The discussion in Austin about scooters, he sees as a bit of a “canary in a coal mine.”

“We have real traffic problems and we have real traffic safety issues, here in Texas 10 people die every day [to traffic violence] and I don’t think that’s acceptable,” Crossley said. “And I think somehow the scooters have brought everyone’s attention to the streets and whether or not they’re safe.”

“We need a complete safe sidewalk network for people to walk or use wheelchairs across the whole city, and we also need a complete safe, small vehicle, lower speed network across the whole city and we also need a safer car network across the whole city,” he continued. “And we really don’t have any of those three at this time.”

He noted that while it may be annoying and against the rules for people to ride on the sidewalks with their scooters in downtown Austin, it’s symptomatic of a larger problem. 

“Anywhere where there’s a person riding a scooter on the sidewalk that’s telling you the street didn’t seem safe to them,” he said. 

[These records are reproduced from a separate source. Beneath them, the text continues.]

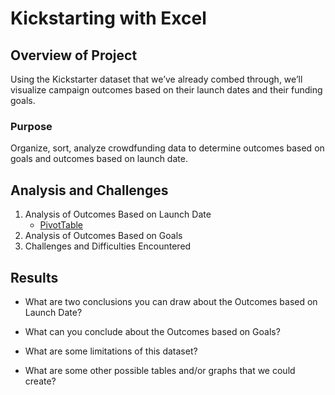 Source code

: # Kickstarting with Excel

## Overview of Project
Using the Kickstarter dataset that we’ve already combed through, we’ll visualize     campaign outcomes based on their launch dates and their funding goals.

### Purpose
Organize, sort, analyze crowdfunding data to determine outcomes based on goals and     outcomes based on launch date.
## Analysis and Challenges
1. Analysis of Outcomes Based on Launch Date
    - [PivotTable](../main/Theater_Outcomes_By_Lunch_Date.xlsx)
2. Analysis of Outcomes Based on Goals
3. Challenges and Difficulties Encountered

## Results

- What are two conclusions you can draw about the Outcomes based on Launch Date?

- What can you conclude about the Outcomes based on Goals?

- What are some limitations of this dataset?

- What are some other possible tables and/or graphs that we could create?

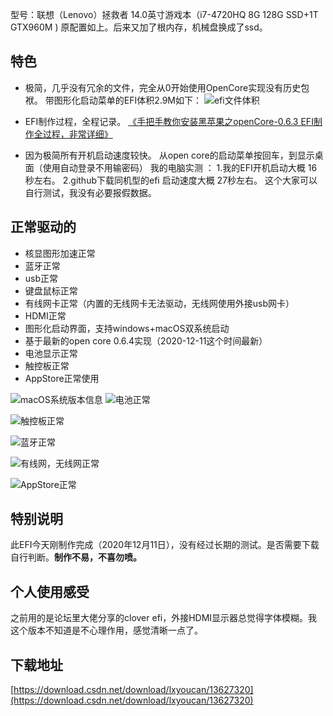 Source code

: 型号：联想（Lenovo）拯救者 14.0英寸游戏本（i7-4720HQ 8G 128G SSD+1T GTX960M )
原配置如上。后来又加了根内存，机械盘换成了ssd。
## 特色
- 极简，几乎没有冗余的文件，完全从0开始使用OpenCore实现没有历史包袱。
带图形化启动菜单的EFI体积2.9M如下：
![efi文件体积](https://img-blog.csdnimg.cn/20201211000633990.png)

- EFI制作过程，全程记录。
[《手把手教你安装黑苹果之openCore-0.6.3 EFI制作全过程，非常详细》](https://blog.csdn.net/lxyoucan/article/details/110730680)
- 因为极简所有开机启动速度较快。
从open core的启动菜单按回车，到显示桌面（使用自动登录不用输密码）
我的电脑实测 ：
1.我的EFI开机启动大概 16秒左右。
2.github下载同机型的efi 启动速度大概 27秒左右。
这个大家可以自行测试，我没有必要报假数据。


## 正常驱动的
- 核显图形加速正常
- 蓝牙正常
- usb正常
- 键盘鼠标正常
- 有线网卡正常（内置的无线网卡无法驱动，无线网使用外接usb网卡）
- HDMI正常
- 图形化启动界面，支持windows+macOS双系统启动
- 基于最新的open core 0.6.4实现（2020-12-11这个时间最新）
- 电池显示正常
- 触控板正常
- AppStore正常使用

![macOS系统版本信息](https://img-blog.csdnimg.cn/20201211001142418.png?x-oss-process=image/watermark,type_ZmFuZ3poZW5naGVpdGk,shadow_10,text_aHR0cHM6Ly9ibG9nLmNzZG4ubmV0L2x4eW91Y2Fu,size_16,color_FFFFFF,t_70)
![电池正常](https://img-blog.csdnimg.cn/20201211001203529.png)

![触控板正常](https://img-blog.csdnimg.cn/20201211001217621.png?x-oss-process=image/watermark,type_ZmFuZ3poZW5naGVpdGk,shadow_10,text_aHR0cHM6Ly9ibG9nLmNzZG4ubmV0L2x4eW91Y2Fu,size_16,color_FFFFFF,t_70)

![蓝牙正常](https://img-blog.csdnimg.cn/20201211001240901.png?x-oss-process=image/watermark,type_ZmFuZ3poZW5naGVpdGk,shadow_10,text_aHR0cHM6Ly9ibG9nLmNzZG4ubmV0L2x4eW91Y2Fu,size_16,color_FFFFFF,t_70)

![有线网，无线网正常](https://img-blog.csdnimg.cn/20201211001401645.png?x-oss-process=image/watermark,type_ZmFuZ3poZW5naGVpdGk,shadow_10,text_aHR0cHM6Ly9ibG9nLmNzZG4ubmV0L2x4eW91Y2Fu,size_16,color_FFFFFF,t_70)

![AppStore正常](https://img-blog.csdnimg.cn/20201211101814337.png?x-oss-process=image/watermark,type_ZmFuZ3poZW5naGVpdGk,shadow_10,text_aHR0cHM6Ly9ibG9nLmNzZG4ubmV0L2x4eW91Y2Fu,size_16,color_FFFFFF,t_70)

## 特别说明
此EFI今天刚制作完成（2020年12月11日），没有经过长期的测试。是否需要下载自行判断。**制作不易，不喜勿喷。**

## 个人使用感受
之前用的是论坛里大佬分享的clover efi，外接HDMI显示器总觉得字体模糊。我这个版本不知道是不心理作用，感觉清晰一点了。

## 下载地址
[https://download.csdn.net/download/lxyoucan/13627320](https://download.csdn.net/download/lxyoucan/13627320)

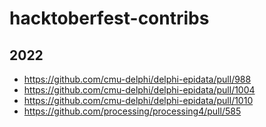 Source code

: # hacktoberfest-contribs

## 2022

- https://github.com/cmu-delphi/delphi-epidata/pull/988
- https://github.com/cmu-delphi/delphi-epidata/pull/1004
- https://github.com/cmu-delphi/delphi-epidata/pull/1010
- https://github.com/processing/processing4/pull/585
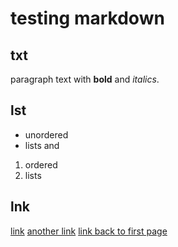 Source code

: # testing markdown 
## txt 
paragraph text with **bold** and *italics*. 
## lst 
- unordered 
- lists 
and 
1. ordered
2. lists
## lnk 
[link](https://google.com)
[another link](https://youtube.com)
[link back to first page](https://caellumtc26.github.io/client-side-scripting-1/)
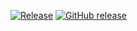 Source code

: [![Release](https://github.com/hoangndst/mcp-server-danchoicloud/actions/workflows/release.yaml/badge.svg)](https://github.com/hoangndst/mcp-server-danchoicloud/actions/workflows/release.yaml)
[![GitHub release](https://img.shields.io/github/release/hoangndst/mcp-server-danchoicloud.svg)](https://github.com/hoangndst/mcp-server-danchoicloud/releases) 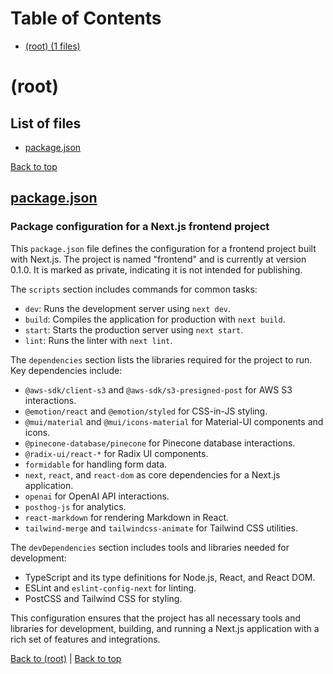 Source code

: # Table of Contents

- [(root) (1 files)](#root)
# (root)

## List of files

- [package.json](#packagejson)

[Back to top](#table-of-contents)

## [package.json](package.json)

### Package configuration for a Next.js frontend project

This `package.json` file defines the configuration for a frontend project built with Next.js. The project is named "frontend" and is currently at version 0.1.0. It is marked as private, indicating it is not intended for publishing.

The `scripts` section includes commands for common tasks:
- `dev`: Runs the development server using `next dev`.
- `build`: Compiles the application for production with `next build`.
- `start`: Starts the production server using `next start`.
- `lint`: Runs the linter with `next lint`.

The `dependencies` section lists the libraries required for the project to run. Key dependencies include:
- `@aws-sdk/client-s3` and `@aws-sdk/s3-presigned-post` for AWS S3 interactions.
- `@emotion/react` and `@emotion/styled` for CSS-in-JS styling.
- `@mui/material` and `@mui/icons-material` for Material-UI components and icons.
- `@pinecone-database/pinecone` for Pinecone database interactions.
- `@radix-ui/react-*` for Radix UI components.
- `formidable` for handling form data.
- `next`, `react`, and `react-dom` as core dependencies for a Next.js application.
- `openai` for OpenAI API interactions.
- `posthog-js` for analytics.
- `react-markdown` for rendering Markdown in React.
- `tailwind-merge` and `tailwindcss-animate` for Tailwind CSS utilities.

The `devDependencies` section includes tools and libraries needed for development:
- TypeScript and its type definitions for Node.js, React, and React DOM.
- ESLint and `eslint-config-next` for linting.
- PostCSS and Tailwind CSS for styling.

This configuration ensures that the project has all necessary tools and libraries for development, building, and running a Next.js application with a rich set of features and integrations.

[Back to (root)](#root) | [Back to top](#table-of-contents)


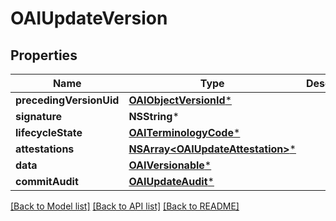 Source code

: # OAIUpdateVersion

## Properties
Name | Type | Description | Notes
------------ | ------------- | ------------- | -------------
**precedingVersionUid** | [**OAIObjectVersionId***](OAIObjectVersionId.md) |  | [optional] 
**signature** | **NSString*** |  | [optional] 
**lifecycleState** | [**OAITerminologyCode***](OAITerminologyCode.md) |  | 
**attestations** | [**NSArray&lt;OAIUpdateAttestation&gt;***](OAIUpdateAttestation.md) |  | [optional] 
**data** | [**OAIVersionable***](OAIVersionable.md) |  | 
**commitAudit** | [**OAIUpdateAudit***](OAIUpdateAudit.md) |  | 

[[Back to Model list]](../README.md#documentation-for-models) [[Back to API list]](../README.md#documentation-for-api-endpoints) [[Back to README]](../README.md)


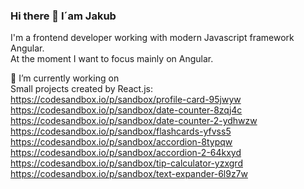 ### Hi there 👋 I´am Jakub

  I'm a frontend developer working with modern Javascript framework Angular.
   <br>
  At the moment I want to focus mainly on Angular.

  🔭 I’m currently working on 
  <br>
  Small projects created by React.js:
  <br>
  https://codesandbox.io/p/sandbox/profile-card-95jwyw
  <br>
  https://codesandbox.io/p/sandbox/date-counter-8zqj4c
  <br>
  https://codesandbox.io/p/sandbox/date-counter-2-ydhwzw
  <br>
  https://codesandbox.io/p/sandbox/flashcards-yfvss5
  <br>
  https://codesandbox.io/p/sandbox/accordion-8typqw
  <br>
  https://codesandbox.io/p/sandbox/accordion-2-64kxyd
  <br>
  https://codesandbox.io/p/sandbox/tip-calculator-yzxgrd
  <br>
  https://codesandbox.io/p/sandbox/text-expander-6l9z7w
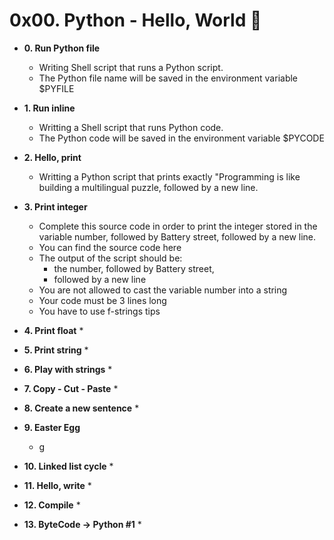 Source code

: # 0x00. Python - Hello, World :ledger:

 * **0. Run Python file**
   * Writing Shell script that runs a Python script.
   * The Python file name will be saved in the environment variable $PYFILE

 * **1. Run inline**
   * Writting a Shell script that runs Python code.
   * The Python code will be saved in the environment variable $PYCODE

 * **2. Hello, print**
   * Writting a Python script that prints exactly "Programming is like building a multilingual puzzle, followed by a new line.

 * **3. Print integer**
   * Complete this source code in order to print the integer stored in the variable number, followed by Battery street, followed by a new line.
   * You can find the source code here
   * The output of the script should be:
      * the number, followed by Battery street,
      * followed by a new line
   * You are not allowed to cast the variable number into a string
   * Your code must be 3 lines long
   * You have to use f-strings tips

 * **4. Print float**
   * 

 * **5. Print string**
   * 

 * **6. Play with strings**
   * 

 * **7. Copy - Cut - Paste**
   * 

 * **8. Create a new sentence**
   * 

 * **9. Easter Egg**
   * g

* **10. Linked list cycle**
   * 

* **11. Hello, write**
   * 

* **12. Compile**
   * 

* **13. ByteCode -> Python #1**
   * 
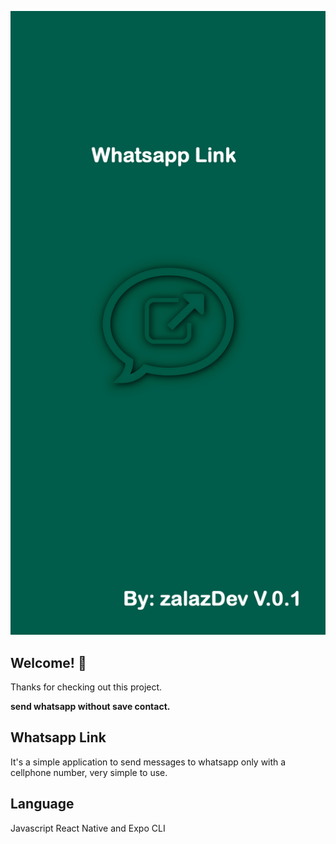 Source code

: ![Design preview for the splash](./assets/splash.png)
## Welcome! 👋
Thanks for checking out this project.

**send whatsapp without save contact.**

## Whatsapp Link

It's a simple application to send messages to whatsapp only with a cellphone number, very simple to use.

## Language

Javascript React Native and Expo CLI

That feeling of a need for more designated places fore these electric vehicles was echoed by Katie Deolloz. Deeolloz is the owner of ATX Walks where she offers walking coaching and advocates for safer ways for people to get around. 

“What I believe this transportation mode [the OjO scooter] highlights is the need for a new type of travel lane designated for non-car/truck vehicles operated in the 10-25 MPH range (possibly),” she said in an email.  

Delleoz, who recently served as the interim executive director for BikeAustin, worries that without that new type of lane, there might be conflict between motorized vehicles and non-motorized bikes in designated bike lanes. 

“This is a device that could clearly benefit individuals with mobility impairments, but with the current infrastructure, it may well be putting all users at risk,” she said of the OjO scooter. 

Ben Krech, who works near the 3rd Street bike lane and has traveled on electric scooters before, said he’d consider riding an OjO scooter.

He thinks it’s good the city of Austin has rules for these scooter companies and hopes the city continues to enforce them.

“I think there’s some issues with the scooters that need to be sorted out, really with traffic logistics, just making things smooth,” Krech said. 

He added that it may be beneficial for consumers to have more scooter choices. 

“Something where you could sit down is definitely a good option for longer trips,” he said of OjO’s new vehicle.